Moneybox

Central Bankers Should Create The Best Economic Conditions Possible

WASHINGTON, DC - SEPTEMBER 13: Chairman of Federal Reserve Board Ben Bernanke speaks during a news conference September 13, 2012 in Washington, DC.

Photo by Alex Wong/Getty Images

The absolute worst idea in monetary policy today is what I think of as Discipline and Punish Central Banking, the idea that one downside to appropriate monetary policy is that inappropriate monetary policy encourages legislatures to enact good policies and so we should be wary of letting them “off the hook” with good monetary policy.

William Poole at the Cato Institute offers a particularly explicit version of this peculiar idea:

In his press conference, Chairman Bernanke appropriately emphasizes the need for fiscal policies to stabilize federal finances.
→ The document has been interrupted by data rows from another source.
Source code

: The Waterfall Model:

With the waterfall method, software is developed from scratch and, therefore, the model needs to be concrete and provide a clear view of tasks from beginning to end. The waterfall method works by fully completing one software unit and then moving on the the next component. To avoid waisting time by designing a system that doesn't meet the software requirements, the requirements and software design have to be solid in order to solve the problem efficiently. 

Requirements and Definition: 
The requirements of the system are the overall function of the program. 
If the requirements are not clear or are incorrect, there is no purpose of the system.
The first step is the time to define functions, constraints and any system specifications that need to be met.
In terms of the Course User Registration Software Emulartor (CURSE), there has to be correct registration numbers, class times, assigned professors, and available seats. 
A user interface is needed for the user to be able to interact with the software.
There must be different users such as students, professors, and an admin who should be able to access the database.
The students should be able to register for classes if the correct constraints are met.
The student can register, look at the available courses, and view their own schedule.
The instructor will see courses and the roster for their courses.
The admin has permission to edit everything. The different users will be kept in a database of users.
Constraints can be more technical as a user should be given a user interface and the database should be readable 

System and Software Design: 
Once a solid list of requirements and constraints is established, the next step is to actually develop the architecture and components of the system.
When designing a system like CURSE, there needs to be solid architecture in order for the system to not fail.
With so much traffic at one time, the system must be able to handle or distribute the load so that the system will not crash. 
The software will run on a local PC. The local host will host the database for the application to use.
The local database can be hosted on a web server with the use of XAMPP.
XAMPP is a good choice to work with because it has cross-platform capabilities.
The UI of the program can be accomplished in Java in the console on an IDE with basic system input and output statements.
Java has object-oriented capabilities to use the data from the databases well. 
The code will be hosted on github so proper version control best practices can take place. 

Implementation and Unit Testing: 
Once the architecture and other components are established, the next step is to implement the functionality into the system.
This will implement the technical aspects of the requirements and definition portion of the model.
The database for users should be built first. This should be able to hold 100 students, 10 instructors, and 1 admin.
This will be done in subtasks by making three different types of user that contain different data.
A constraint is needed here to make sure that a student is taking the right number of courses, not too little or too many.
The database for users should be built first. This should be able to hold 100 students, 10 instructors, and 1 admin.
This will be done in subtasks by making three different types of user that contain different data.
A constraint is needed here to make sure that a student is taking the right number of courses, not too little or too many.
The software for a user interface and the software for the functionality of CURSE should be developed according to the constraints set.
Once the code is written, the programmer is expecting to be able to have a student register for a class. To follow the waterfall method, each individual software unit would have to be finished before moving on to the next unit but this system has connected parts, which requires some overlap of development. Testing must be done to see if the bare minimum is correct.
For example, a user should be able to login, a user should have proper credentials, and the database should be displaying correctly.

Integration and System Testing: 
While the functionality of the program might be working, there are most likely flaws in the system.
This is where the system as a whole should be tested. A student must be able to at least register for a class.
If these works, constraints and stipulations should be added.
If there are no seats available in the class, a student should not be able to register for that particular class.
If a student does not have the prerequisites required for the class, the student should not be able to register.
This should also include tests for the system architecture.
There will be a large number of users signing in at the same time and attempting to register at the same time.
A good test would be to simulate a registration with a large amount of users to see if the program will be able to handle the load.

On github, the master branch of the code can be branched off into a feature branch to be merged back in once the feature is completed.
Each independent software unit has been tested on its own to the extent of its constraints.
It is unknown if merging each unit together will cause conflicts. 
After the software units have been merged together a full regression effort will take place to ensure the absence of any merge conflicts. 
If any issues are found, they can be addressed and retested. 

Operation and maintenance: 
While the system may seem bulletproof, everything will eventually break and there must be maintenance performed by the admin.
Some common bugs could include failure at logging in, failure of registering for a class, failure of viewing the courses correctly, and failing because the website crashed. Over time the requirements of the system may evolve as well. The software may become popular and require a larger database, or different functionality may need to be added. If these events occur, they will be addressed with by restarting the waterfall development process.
Yet, he is promising that the Fed can make a material contribution to bringing down unemployment. That promise reduces the pressure on Congress to act. Why should Congress deal with the tough political issues if the Fed can do the job, even if more slowly than if Congress acted?

This just proves much too much. Ben Bernanke could refuse to reduce unemployment until Congress acts to restrict greenhouse gas emissions or ban abortion or bomb suspected Iranian nuclear weapons facilities or anything else people think might be desirable. But that would completely subvert the purpose of having created an agency to which authority over monetary policy has been delegated. The idea is to set up a government where different institutions are responsible for doing different things. Those agencies ought to do the best possible job of doing the job they’ve been tasked with. The central bank should try to stabilize demand. Not because that solves every problem but because it solves the problems that monetary policy can solve. Having the central bank target political outcomes is a recipe for endless paralysis.